But AI certainly wouldn't certify you for TO with a temperature that is too hot for a RTO. Therefore, if you TO with 300°, AI must have made sure that you can safely absorb all brake energy in case of rejection. There might be one exception: If on your performance computer (runway table) there is a weight limit with the remark "brake energy", you run into this very problem.

As mentioned above by others, wear and efficiency are two different thing, and it is not that easy as you explain it. It depends heavily on the supplier of the brakes.

I was flying in a company where they had a graph of the brake wear in function of temperature: Cold brakes have minimal wear, when temp rises, wear increases to a max to around 300°, then wear goes down again until around 600°. It's a bell curve, or also called Gauss curve.

In other companies we had the information that wear is unimportant as long as you hit the pedals just once: Wear is a function of how many times you apply the brakes. How long or how hot or how strong is neglectable.

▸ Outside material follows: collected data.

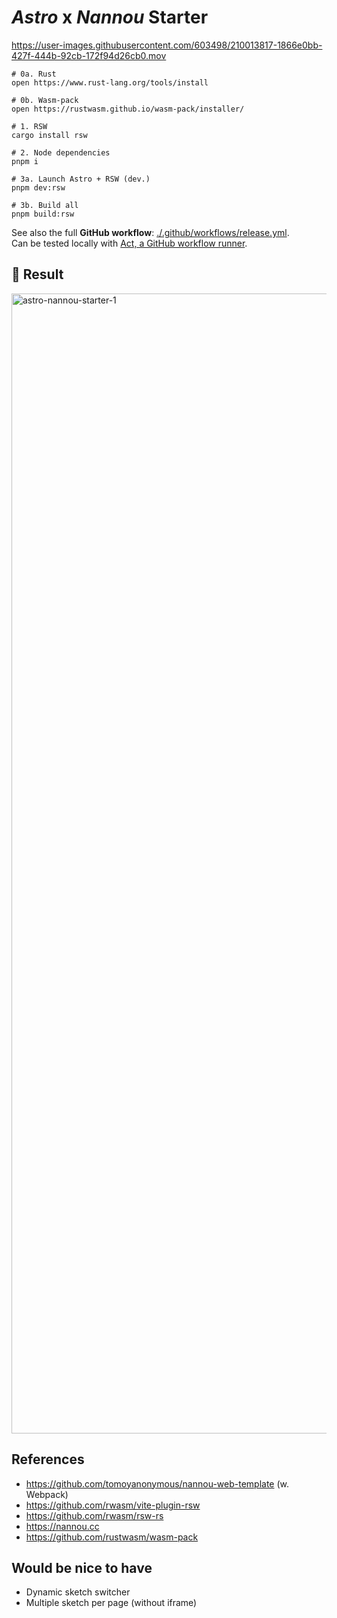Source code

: # _Astro_ x _Nannou_ Starter

https://user-images.githubusercontent.com/603498/210013817-1866e0bb-427f-444b-92cb-172f94d26cb0.mov

```
# 0a. Rust
open https://www.rust-lang.org/tools/install

# 0b. Wasm-pack
open https://rustwasm.github.io/wasm-pack/installer/

# 1. RSW
cargo install rsw

# 2. Node dependencies
pnpm i

# 3a. Launch Astro + RSW (dev.)
pnpm dev:rsw

# 3b. Build all
pnpm build:rsw
```

See also the full **GitHub workflow**: [./.github/workflows/release.yml](./.github/workflows/release.yml).  
Can be tested locally with [Act, a GitHub workflow runner](https://github.com/nektos/act).

## 🍾 Result

<img width="1824" alt="astro-nannou-starter-1" src="https://user-images.githubusercontent.com/603498/207852520-eb8c30b8-7a29-4b75-85cc-a00a41bfbb32.png">

## References

- https://github.com/tomoyanonymous/nannou-web-template (w. Webpack)
- https://github.com/rwasm/vite-plugin-rsw
- https://github.com/rwasm/rsw-rs
- https://nannou.cc
- https://github.com/rustwasm/wasm-pack

## Would be nice to have

- Dynamic sketch switcher
- Multiple sketch per page (without iframe)
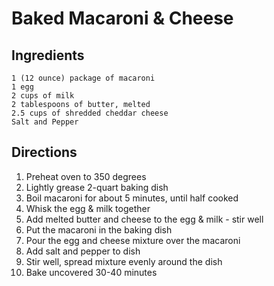 # Baked Macaroni & Cheese

## Ingredients
```
1 (12 ounce) package of macaroni
1 egg
2 cups of milk
2 tablespoons of butter, melted
2.5 cups of shredded cheddar cheese
Salt and Pepper
```

## Directions
1. Preheat oven to 350 degrees
2. Lightly grease 2-quart baking dish
3. Boil macaroni for about 5 minutes, until half cooked
4. Whisk the egg & milk together
5. Add melted butter and cheese to the egg & milk - stir well
6. Put the macaroni in the baking dish
7. Pour the egg and cheese mixture over the macaroni
8. Add salt and pepper to dish
9. Stir well, spread mixture evenly around the dish
10. Bake uncovered 30-40 minutes
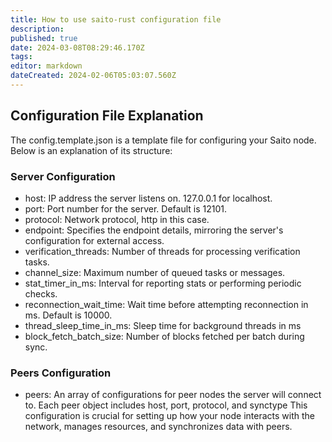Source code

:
 ```yaml
---
title: How to use saito-rust configuration file
description: 
published: true
date: 2024-03-08T08:29:46.170Z
tags: 
editor: markdown
dateCreated: 2024-02-06T05:03:07.560Z
---
```


## Configuration File Explanation
The config.template.json is a template file for configuring your Saito node. Below is an explanation of its structure:

### Server Configuration
- host: IP address the server listens on. 127.0.0.1 for localhost.
- port: Port number for the server. Default is 12101.
- protocol: Network protocol, http in this case.
- endpoint: Specifies the endpoint details, mirroring the server's configuration for external access.
- verification_threads: Number of threads for processing verification tasks.
- channel_size: Maximum number of queued tasks or messages.
- stat_timer_in_ms: Interval for reporting stats or performing periodic checks.
- reconnection_wait_time: Wait time before attempting reconnection in ms. Default is 10000.
- thread_sleep_time_in_ms: Sleep time for background threads in ms
- block_fetch_batch_size: Number of blocks fetched per batch during sync.

### Peers Configuration
- peers: An array of configurations for peer nodes the server will connect to.
Each peer object includes host, port, protocol, and synctype
This configuration is crucial for setting up how your node interacts with the network, manages resources, and synchronizes data with peers.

When you turn your view towards carbon brakes in Formula 1 car races, there is maximum brake efficiency with very high temperatures. You have certainly seen those pictures of cars driving by with glowing wheel hubs - that's the carbon brakes working.

In aircraft there are slightly different implications, since you have to cover the RTO case. It is better to have (relatively) hot brakes for wear and efficiency, but you don't want to have them too hot, because if they go beyond a certain limit, they get distroyed.

Therefore we have a perfect example for a balance of parameters. We have to make a compromize. Imho it is about 100-200°C. Others weight the danger of hydraulic fire, brake blast in case of RTO higher than efficiency and cost control. Be it as it is. I have made up my mind and stick to it.

Agreed also that this is an interesting topic.